No deathbed promises, then. No whispered benedictions or professions of love. The old man wanted to pee, we got him onto the seat beside the bed, and ninety seconds later the last bubble of drool between his lips refused to pop and he was gone. After I broke down screaming “No, no, no!” and pounding the pillow with my fist, my brother Bill and I and Alvaro (my sister Mary’s first husband) wrestled the lifeless sack of jello back onto the bed. It didn’t even look like him. I closed his eyes, surprised they stayed that way. Half an hour later, the funeral home attendants zipped him into a dark green body bag and wheeled him on a gurney down the street in full broad daylight to the ambulance parked discreetly half a block away. I peered out through the blinds knowing this was it, as close as I would ever get, and watched until they drove away, braking at the corner before turning left and vanishing forever.

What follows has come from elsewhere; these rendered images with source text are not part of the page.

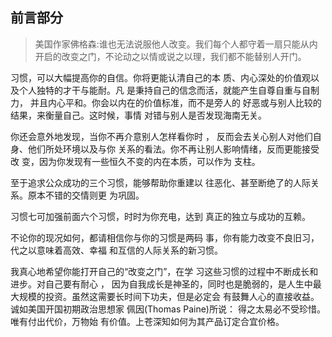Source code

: 
## 前言部分
>美国作家佛格森:谁也无法说服他人改变。我们每个人都守着一扇只能从内开启的改变之门，不论动之以情或说之以理，我们都不能替别人开门。

习惯，可以大幅提高你的自信。你将更能认清自己的本
质、内心深处的价值观以及个人独特的才干与能耐。凡
是秉持自己的信念而活，就能产生自尊自重与自制力，
并且内心平和。你会以内在的价值标准，而不是旁人的
好恶或与别人比较的结果，来衡量自己。这时候，事情
对错与别人是否发现海南无关。

你还会意外地发现，当你不再介意别人怎样看你时 ，
反而会去关心别人对他们自身、他们所处环境以及与你
关系的看法。你不再让别人影响情绪，反而更能接受改
变，因为你发现有一些恒久不变的内在本质，可以作为
支柱。

至于追求公众成功的三个习惯，能够帮助你重建以
往恶化、甚至断绝了的人际关系。原本不错的交情则更
为巩固。

习惯七可加强前面六个习惯，时时为你充电，达到
真正的独立与成功的互赖。

不论你的现况如何，都请相信你与你的习惯是两码
事，你有能力改变不良旧习，代之以意味着高效、幸福
和互信的人际关系的新习惯。

我真心地希望你能打开自己的“改变之门”，在学
习这些习惯的过程中不断成长和进步。对自己要有耐心 ，
因为自我成长是神圣的，同时也是脆弱的，是人生中最
大规模的投资。虽然这需要长时间下功夫，但是必定会
有鼓舞人心的直接收益。诚如美国开国初期政治思想家
佩因(Thomas Paine)所说：
得之太易必不受珍惜。唯有付出代价，万物始
有价值。上苍深知如何为其产品订定合宜价格。

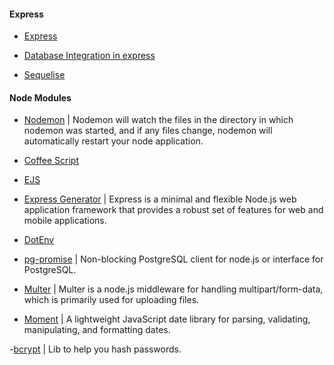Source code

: #### Express

- [Express](http://expressjs.com/en/api.html)

- [Database Integration in express](https://expressjs.com/en/guide/database-integration.html#postgresql)

- [Sequelise](http://docs.sequelizejs.com/) 

#### Node Modules

- [Nodemon](https://www.npmjs.com/package/nodemon) | Nodemon will watch the files in the directory in which nodemon was started, and if any files change, nodemon will automatically restart your node application.

- [Coffee Script](http://coffeescript.org/)

- [EJS](https://www.npmjs.com/package/ejs)

- [Express Generator](https://expressjs.com/en/starter/generator.html) | Express is a minimal and flexible Node.js web application framework that provides a robust set of features for web and mobile applications. 

- [DotEnv](https://www.npmjs.com/package/dotenv-extended) 

- [pg-promise](https://www.npmjs.com/package/pg-promise) | Non-blocking PostgreSQL client for node.js or interface for PostgreSQL.

- [Multer](https://www.npmjs.com/package/multer) | Multer is a node.js middleware for handling multipart/form-data, which is primarily used for uploading files. 

- [Moment](https://www.npmjs.com/package/moment) | A lightweight JavaScript date library for parsing, validating, manipulating, and formatting dates.

-[bcrypt](https://www.npmjs.com/package/bcrypt) | Lib to help you hash passwords.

The gaps in this man’s fathering of me were deep and wide. At critical moments in my upbringing, he set time bombs that all but killed me decades later, over and over again. He never said he loved me though I have to think he did. He never really touched me, either, not one time an arm around my shoulder while he told me I could do it, just get in there and be brave. When I couldn’t catch a ball or ride a bike at first, he turned away. My straight A’s in high school didn’t seem to matter. I never heard him say that he was proud of me and learned to distrust happy paths that didn’t fit the mold.

And yet he was a man and father in his way. He worked hard and provided for his family. He loved to fly and I was proud of that. He had a soft side, too, appreciated comedy, played ukulele, some guitar, and learned accordion in Germany. I know that he looked out for me at times and never told me. He taught me how to bait a hook and clean a fish, which way to turn a screw, and how to make a whistle from a willow branch. One time in Abilene, Texas, after a rare late night winter storm, he rousted me from bed to take us out on the deserted streets to show me how to drive on snow. To this day I remember several times a week his admonition to never back up more than absolutely necessary… These things may sound banal but they are golden. There are probably grown men and women alive today because I didn’t run them over in a parking lot when they were young.

My wife says all the time how much she misses her mother and father. In my case I can’t say I ever do, aside from honoring the elemental nature of relationships that formed me. The rage is mostly gone, at least. There has to be a reason for my karma and what I came into this world to learn. I’m self-aware enough at this point that I could almost be a father, too—won’t happen now, though, will it?—but I can say, “I love you, Dad,” and mean it, here, today.